::: Task data :::
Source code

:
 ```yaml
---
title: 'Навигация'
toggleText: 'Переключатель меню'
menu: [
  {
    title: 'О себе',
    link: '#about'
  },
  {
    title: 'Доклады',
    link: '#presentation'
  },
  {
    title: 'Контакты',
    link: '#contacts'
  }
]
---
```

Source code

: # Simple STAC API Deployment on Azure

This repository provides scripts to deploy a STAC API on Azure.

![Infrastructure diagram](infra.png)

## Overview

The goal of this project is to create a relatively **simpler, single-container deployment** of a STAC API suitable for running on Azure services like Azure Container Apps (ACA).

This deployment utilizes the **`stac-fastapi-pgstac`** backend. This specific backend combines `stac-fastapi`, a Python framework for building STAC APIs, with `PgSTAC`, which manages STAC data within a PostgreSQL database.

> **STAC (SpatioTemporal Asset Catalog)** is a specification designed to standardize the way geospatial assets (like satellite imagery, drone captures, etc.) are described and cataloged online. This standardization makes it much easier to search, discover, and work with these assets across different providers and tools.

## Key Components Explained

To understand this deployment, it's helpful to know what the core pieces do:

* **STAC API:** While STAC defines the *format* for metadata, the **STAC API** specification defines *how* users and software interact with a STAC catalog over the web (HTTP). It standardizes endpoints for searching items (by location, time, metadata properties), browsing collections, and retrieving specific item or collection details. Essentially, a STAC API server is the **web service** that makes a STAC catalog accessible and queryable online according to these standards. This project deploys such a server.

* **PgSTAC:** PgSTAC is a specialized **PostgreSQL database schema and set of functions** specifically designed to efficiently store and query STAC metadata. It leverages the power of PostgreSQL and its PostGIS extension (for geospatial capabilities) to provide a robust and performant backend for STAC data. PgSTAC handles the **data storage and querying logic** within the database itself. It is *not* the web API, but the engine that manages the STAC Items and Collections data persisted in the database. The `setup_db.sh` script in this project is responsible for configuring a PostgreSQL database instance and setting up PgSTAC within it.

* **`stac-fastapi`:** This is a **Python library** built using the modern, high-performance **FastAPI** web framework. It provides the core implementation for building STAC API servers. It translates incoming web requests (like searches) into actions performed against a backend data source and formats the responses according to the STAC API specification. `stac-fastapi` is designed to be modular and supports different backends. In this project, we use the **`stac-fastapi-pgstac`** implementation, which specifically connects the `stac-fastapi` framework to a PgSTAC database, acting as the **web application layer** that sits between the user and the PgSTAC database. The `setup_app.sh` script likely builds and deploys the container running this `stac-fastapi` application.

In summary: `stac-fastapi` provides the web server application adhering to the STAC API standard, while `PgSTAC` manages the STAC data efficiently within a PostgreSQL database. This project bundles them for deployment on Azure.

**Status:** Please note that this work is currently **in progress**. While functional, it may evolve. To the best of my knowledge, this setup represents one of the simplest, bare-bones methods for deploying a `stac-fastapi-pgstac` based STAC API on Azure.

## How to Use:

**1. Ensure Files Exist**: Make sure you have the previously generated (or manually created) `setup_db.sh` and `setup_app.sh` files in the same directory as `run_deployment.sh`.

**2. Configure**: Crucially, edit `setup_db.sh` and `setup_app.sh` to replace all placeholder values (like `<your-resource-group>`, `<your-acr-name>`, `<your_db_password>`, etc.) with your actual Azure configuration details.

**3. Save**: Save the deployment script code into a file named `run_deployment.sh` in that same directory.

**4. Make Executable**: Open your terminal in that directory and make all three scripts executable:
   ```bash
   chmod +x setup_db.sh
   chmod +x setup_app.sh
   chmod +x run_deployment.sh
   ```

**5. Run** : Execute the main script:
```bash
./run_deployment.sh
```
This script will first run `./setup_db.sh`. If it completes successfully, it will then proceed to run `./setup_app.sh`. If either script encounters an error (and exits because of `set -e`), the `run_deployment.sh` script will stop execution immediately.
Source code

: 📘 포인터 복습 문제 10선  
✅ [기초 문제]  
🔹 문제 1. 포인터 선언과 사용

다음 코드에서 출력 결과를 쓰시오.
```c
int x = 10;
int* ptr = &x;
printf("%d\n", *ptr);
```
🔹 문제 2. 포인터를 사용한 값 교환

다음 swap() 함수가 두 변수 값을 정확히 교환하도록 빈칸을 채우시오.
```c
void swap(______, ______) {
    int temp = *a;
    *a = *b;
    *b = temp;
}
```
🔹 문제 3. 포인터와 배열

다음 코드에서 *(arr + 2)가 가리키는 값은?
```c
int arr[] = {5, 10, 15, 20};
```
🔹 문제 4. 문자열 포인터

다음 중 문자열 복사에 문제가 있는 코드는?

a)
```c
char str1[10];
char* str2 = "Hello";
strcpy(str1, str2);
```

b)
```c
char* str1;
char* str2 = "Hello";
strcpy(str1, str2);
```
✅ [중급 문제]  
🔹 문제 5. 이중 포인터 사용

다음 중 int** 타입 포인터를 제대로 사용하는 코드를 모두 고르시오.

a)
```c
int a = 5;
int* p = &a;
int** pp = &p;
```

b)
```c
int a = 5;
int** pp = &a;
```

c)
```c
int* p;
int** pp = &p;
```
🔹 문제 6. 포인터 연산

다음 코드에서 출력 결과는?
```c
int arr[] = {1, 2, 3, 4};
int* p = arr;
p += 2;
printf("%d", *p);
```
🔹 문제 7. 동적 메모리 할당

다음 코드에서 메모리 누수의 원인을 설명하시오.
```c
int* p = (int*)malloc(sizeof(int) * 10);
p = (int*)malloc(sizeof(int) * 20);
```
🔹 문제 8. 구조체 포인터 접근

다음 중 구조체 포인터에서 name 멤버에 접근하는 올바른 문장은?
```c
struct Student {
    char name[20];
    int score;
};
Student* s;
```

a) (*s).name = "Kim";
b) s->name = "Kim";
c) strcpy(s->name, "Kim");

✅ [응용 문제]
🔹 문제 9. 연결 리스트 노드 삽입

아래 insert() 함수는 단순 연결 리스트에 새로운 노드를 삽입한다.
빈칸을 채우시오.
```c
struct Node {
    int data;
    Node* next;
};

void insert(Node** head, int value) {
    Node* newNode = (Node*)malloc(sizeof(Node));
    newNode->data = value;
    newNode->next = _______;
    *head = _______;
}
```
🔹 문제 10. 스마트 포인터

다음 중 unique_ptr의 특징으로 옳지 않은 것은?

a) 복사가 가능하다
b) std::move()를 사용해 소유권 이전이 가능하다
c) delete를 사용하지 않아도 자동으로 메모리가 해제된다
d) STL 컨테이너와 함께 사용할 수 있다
:::
**Exercise directions:** For every line in the material, write out an exact copy.

**Written answer:**
Source code

:
 ```yaml
---
title: 'Навигация'
toggleText: 'Переключатель меню'
menu: [
  {
    title: 'О себе',
    link: '#about'
  },
  {
    title: 'Доклады',
    link: '#presentation'
  },
  {
    title: 'Контакты',
    link: '#contacts'
  }
]
---
```

Source code

: # Simple STAC API Deployment on Azure

This repository provides scripts to deploy a STAC API on Azure.

![Infrastructure diagram](infra.png)

## Overview

The goal of this project is to create a relatively **simpler, single-container deployment** of a STAC API suitable for running on Azure services like Azure Container Apps (ACA).

This deployment utilizes the **`stac-fastapi-pgstac`** backend. This specific backend combines `stac-fastapi`, a Python framework for building STAC APIs, with `PgSTAC`, which manages STAC data within a PostgreSQL database.

> **STAC (SpatioTemporal Asset Catalog)** is a specification designed to standardize the way geospatial assets (like satellite imagery, drone captures, etc.) are described and cataloged online. This standardization makes it much easier to search, discover, and work with these assets across different providers and tools.

## Key Components Explained

To understand this deployment, it's helpful to know what the core pieces do:

* **STAC API:** While STAC defines the *format* for metadata, the **STAC API** specification defines *how* users and software interact with a STAC catalog over the web (HTTP). It standardizes endpoints for searching items (by location, time, metadata properties), browsing collections, and retrieving specific item or collection details. Essentially, a STAC API server is the **web service** that makes a STAC catalog accessible and queryable online according to these standards. This project deploys such a server.

* **PgSTAC:** PgSTAC is a specialized **PostgreSQL database schema and set of functions** specifically designed to efficiently store and query STAC metadata. It leverages the power of PostgreSQL and its PostGIS extension (for geospatial capabilities) to provide a robust and performant backend for STAC data. PgSTAC handles the **data storage and querying logic** within the database itself. It is *not* the web API, but the engine that manages the STAC Items and Collections data persisted in the database. The `setup_db.sh` script in this project is responsible for configuring a PostgreSQL database instance and setting up PgSTAC within it.

* **`stac-fastapi`:** This is a **Python library** built using the modern, high-performance **FastAPI** web framework. It provides the core implementation for building STAC API servers. It translates incoming web requests (like searches) into actions performed against a backend data source and formats the responses according to the STAC API specification. `stac-fastapi` is designed to be modular and supports different backends. In this project, we use the **`stac-fastapi-pgstac`** implementation, which specifically connects the `stac-fastapi` framework to a PgSTAC database, acting as the **web application layer** that sits between the user and the PgSTAC database. The `setup_app.sh` script likely builds and deploys the container running this `stac-fastapi` application.

In summary: `stac-fastapi` provides the web server application adhering to the STAC API standard, while `PgSTAC` manages the STAC data efficiently within a PostgreSQL database. This project bundles them for deployment on Azure.

**Status:** Please note that this work is currently **in progress**. While functional, it may evolve. To the best of my knowledge, this setup represents one of the simplest, bare-bones methods for deploying a `stac-fastapi-pgstac` based STAC API on Azure.

## How to Use:

**1. Ensure Files Exist**: Make sure you have the previously generated (or manually created) `setup_db.sh` and `setup_app.sh` files in the same directory as `run_deployment.sh`.

**2. Configure**: Crucially, edit `setup_db.sh` and `setup_app.sh` to replace all placeholder values (like `<your-resource-group>`, `<your-acr-name>`, `<your_db_password>`, etc.) with your actual Azure configuration details.

**3. Save**: Save the deployment script code into a file named `run_deployment.sh` in that same directory.

**4. Make Executable**: Open your terminal in that directory and make all three scripts executable:
   ```bash
   chmod +x setup_db.sh
   chmod +x setup_app.sh
   chmod +x run_deployment.sh
   ```

**5. Run** : Execute the main script:
```bash
./run_deployment.sh
```
This script will first run `./setup_db.sh`. If it completes successfully, it will then proceed to run `./setup_app.sh`. If either script encounters an error (and exits because of `set -e`), the `run_deployment.sh` script will stop execution immediately.
Source code

: 📘 포인터 복습 문제 10선  
✅ [기초 문제]  
🔹 문제 1. 포인터 선언과 사용

다음 코드에서 출력 결과를 쓰시오.
```c
int x = 10;
int* ptr = &x;
printf("%d\n", *ptr);
```
🔹 문제 2. 포인터를 사용한 값 교환

다음 swap() 함수가 두 변수 값을 정확히 교환하도록 빈칸을 채우시오.
```c
void swap(______, ______) {
    int temp = *a;
    *a = *b;
    *b = temp;
}
```
🔹 문제 3. 포인터와 배열

다음 코드에서 *(arr + 2)가 가리키는 값은?
```c
int arr[] = {5, 10, 15, 20};
```
🔹 문제 4. 문자열 포인터

다음 중 문자열 복사에 문제가 있는 코드는?

a)
```c
char str1[10];
char* str2 = "Hello";
strcpy(str1, str2);
```

b)
```c
char* str1;
char* str2 = "Hello";
strcpy(str1, str2);
```
✅ [중급 문제]  
🔹 문제 5. 이중 포인터 사용

다음 중 int** 타입 포인터를 제대로 사용하는 코드를 모두 고르시오.

a)
```c
int a = 5;
int* p = &a;
int** pp = &p;
```

b)
```c
int a = 5;
int** pp = &a;
```

c)
```c
int* p;
int** pp = &p;
```
🔹 문제 6. 포인터 연산

다음 코드에서 출력 결과는?
```c
int arr[] = {1, 2, 3, 4};
int* p = arr;
p += 2;
printf("%d", *p);
```
🔹 문제 7. 동적 메모리 할당

다음 코드에서 메모리 누수의 원인을 설명하시오.
```c
int* p = (int*)malloc(sizeof(int) * 10);
p = (int*)malloc(sizeof(int) * 20);
```
🔹 문제 8. 구조체 포인터 접근

다음 중 구조체 포인터에서 name 멤버에 접근하는 올바른 문장은?
```c
struct Student {
    char name[20];
    int score;
};
Student* s;
```

a) (*s).name = "Kim";
b) s->name = "Kim";
c) strcpy(s->name, "Kim");

✅ [응용 문제]
🔹 문제 9. 연결 리스트 노드 삽입

아래 insert() 함수는 단순 연결 리스트에 새로운 노드를 삽입한다.
빈칸을 채우시오.
```c
struct Node {
    int data;
    Node* next;
};

void insert(Node** head, int value) {
    Node* newNode = (Node*)malloc(sizeof(Node));
    newNode->data = value;
    newNode->next = _______;
    *head = _______;
}
```
🔹 문제 10. 스마트 포인터

다음 중 unique_ptr의 특징으로 옳지 않은 것은?

a) 복사가 가능하다
b) std::move()를 사용해 소유권 이전이 가능하다
c) delete를 사용하지 않아도 자동으로 메모리가 해제된다
d) STL 컨테이너와 함께 사용할 수 있다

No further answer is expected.